MATERIAL PROVIDED:
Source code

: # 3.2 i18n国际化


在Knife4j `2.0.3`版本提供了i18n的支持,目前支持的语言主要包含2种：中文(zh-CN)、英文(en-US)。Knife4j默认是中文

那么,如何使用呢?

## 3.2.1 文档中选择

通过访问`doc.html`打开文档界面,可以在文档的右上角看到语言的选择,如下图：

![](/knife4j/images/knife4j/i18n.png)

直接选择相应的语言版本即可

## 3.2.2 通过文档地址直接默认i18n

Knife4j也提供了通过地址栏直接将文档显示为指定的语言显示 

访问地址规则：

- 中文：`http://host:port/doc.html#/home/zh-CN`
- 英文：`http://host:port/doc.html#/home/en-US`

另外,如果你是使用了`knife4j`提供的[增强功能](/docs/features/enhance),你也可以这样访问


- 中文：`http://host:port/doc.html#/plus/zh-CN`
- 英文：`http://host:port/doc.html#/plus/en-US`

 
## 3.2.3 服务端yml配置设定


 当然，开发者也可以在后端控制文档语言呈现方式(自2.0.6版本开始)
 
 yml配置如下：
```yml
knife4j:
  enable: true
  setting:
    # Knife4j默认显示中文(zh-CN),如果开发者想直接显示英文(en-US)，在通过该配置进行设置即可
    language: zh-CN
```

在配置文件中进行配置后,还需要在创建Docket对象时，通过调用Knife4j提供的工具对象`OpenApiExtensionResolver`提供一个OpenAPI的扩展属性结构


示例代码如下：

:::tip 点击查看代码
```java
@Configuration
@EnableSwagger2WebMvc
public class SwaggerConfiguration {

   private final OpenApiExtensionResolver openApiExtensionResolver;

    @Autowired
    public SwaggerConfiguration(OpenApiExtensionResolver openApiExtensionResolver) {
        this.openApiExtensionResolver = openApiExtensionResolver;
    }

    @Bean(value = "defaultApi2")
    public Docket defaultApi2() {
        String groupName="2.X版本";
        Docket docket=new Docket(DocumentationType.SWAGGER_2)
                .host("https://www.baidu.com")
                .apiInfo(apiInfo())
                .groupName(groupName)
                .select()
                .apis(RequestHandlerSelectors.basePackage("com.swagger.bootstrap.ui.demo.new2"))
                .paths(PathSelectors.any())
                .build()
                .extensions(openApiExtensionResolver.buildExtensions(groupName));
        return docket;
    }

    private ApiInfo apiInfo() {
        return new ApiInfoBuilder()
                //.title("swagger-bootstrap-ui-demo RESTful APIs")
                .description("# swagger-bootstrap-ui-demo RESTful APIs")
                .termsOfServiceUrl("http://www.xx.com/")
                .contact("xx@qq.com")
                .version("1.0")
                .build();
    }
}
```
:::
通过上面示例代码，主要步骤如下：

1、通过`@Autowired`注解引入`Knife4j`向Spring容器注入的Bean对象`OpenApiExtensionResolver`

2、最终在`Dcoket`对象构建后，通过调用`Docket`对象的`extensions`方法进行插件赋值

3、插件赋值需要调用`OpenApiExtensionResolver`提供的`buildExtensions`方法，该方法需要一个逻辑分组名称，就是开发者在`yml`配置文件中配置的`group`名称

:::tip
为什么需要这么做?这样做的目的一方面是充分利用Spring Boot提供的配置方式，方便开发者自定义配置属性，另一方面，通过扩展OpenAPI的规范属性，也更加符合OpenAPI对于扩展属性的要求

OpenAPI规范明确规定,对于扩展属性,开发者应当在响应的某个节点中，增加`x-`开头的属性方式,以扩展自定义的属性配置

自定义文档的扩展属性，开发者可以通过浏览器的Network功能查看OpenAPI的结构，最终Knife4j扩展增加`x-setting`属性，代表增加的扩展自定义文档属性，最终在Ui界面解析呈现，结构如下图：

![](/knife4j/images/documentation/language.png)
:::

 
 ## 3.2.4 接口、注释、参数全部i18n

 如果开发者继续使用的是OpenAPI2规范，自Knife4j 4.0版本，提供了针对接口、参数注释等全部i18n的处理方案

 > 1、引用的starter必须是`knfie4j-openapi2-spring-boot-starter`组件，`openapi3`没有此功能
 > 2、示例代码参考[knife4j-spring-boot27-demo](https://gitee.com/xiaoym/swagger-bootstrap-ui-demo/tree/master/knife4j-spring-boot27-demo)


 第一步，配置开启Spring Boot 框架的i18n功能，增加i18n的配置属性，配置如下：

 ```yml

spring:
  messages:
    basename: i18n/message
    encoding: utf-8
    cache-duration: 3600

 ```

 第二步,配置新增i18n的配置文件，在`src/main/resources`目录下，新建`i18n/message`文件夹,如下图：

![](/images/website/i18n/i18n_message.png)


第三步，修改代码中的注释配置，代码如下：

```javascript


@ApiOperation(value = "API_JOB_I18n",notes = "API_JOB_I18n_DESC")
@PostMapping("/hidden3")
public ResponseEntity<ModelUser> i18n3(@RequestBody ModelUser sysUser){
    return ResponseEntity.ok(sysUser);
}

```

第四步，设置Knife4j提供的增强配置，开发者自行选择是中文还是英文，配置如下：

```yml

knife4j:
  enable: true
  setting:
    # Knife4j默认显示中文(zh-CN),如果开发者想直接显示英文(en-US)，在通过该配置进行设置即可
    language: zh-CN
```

---

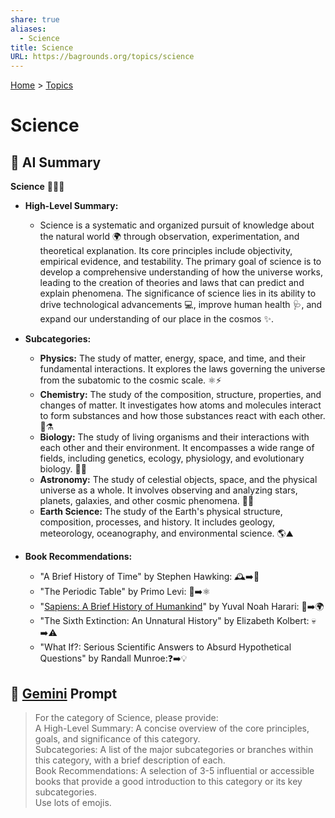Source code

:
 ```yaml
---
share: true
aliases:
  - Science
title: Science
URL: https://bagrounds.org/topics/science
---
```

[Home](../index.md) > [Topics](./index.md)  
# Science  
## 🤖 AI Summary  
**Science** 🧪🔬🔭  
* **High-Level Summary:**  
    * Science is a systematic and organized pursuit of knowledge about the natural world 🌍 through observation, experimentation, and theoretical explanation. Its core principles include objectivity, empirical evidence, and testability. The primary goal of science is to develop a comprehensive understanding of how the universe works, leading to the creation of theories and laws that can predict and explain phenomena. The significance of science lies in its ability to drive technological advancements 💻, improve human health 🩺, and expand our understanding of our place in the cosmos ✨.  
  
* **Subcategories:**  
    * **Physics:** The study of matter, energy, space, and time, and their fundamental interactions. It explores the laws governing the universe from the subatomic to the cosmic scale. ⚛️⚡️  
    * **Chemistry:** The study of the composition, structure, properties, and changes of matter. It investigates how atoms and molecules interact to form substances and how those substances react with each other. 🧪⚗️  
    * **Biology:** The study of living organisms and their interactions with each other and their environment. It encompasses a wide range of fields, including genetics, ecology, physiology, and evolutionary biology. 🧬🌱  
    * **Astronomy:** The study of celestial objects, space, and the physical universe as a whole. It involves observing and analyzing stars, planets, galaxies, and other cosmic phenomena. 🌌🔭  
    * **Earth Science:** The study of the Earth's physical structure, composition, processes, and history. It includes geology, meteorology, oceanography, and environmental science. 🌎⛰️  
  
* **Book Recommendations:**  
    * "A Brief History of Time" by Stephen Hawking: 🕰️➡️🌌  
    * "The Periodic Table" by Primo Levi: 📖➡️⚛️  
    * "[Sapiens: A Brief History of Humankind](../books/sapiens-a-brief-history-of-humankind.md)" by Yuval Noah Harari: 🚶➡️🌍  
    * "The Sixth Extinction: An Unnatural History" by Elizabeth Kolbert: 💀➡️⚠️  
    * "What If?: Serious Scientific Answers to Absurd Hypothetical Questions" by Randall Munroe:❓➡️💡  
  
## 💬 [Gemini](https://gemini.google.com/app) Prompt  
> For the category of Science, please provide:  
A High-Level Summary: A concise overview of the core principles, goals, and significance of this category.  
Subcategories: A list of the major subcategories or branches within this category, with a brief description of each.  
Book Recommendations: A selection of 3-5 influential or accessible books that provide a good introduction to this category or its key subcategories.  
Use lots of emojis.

WORK INSTRUCTIONS: Collect each line of the entries that has the word "html", copying it in full.

EXERCISE RESPONSE:
通过访问`doc.html`打开文档界面,可以在文档的右上角看到语言的选择,如下图：
- 中文：`http://host:port/doc.html#/home/zh-CN`
- 英文：`http://host:port/doc.html#/home/en-US`
- 中文：`http://host:port/doc.html#/plus/zh-CN`
- 英文：`http://host:port/doc.html#/plus/en-US`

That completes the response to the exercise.